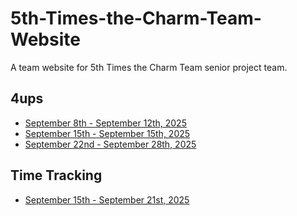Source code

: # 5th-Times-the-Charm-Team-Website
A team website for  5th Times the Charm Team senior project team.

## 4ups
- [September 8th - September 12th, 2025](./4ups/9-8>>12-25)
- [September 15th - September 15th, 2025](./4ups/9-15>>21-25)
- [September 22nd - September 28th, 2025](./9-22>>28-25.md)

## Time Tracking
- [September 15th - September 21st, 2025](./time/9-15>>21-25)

#### [YOUR INSTRUCTIONS]
When an image appears in the data, skip it and output the rest exactly.

#### [SOLVED EXERCISE]
Source code

: # 5th-Times-the-Charm-Team-Website
A team website for  5th Times the Charm Team senior project team.

## 4ups
- [September 8th - September 12th, 2025](./4ups/9-8>>12-25)
- [September 15th - September 15th, 2025](./4ups/9-15>>21-25)
- [September 22nd - September 28th, 2025](./9-22>>28-25.md)

## Time Tracking
- [September 15th - September 21st, 2025](./time/9-15>>21-25)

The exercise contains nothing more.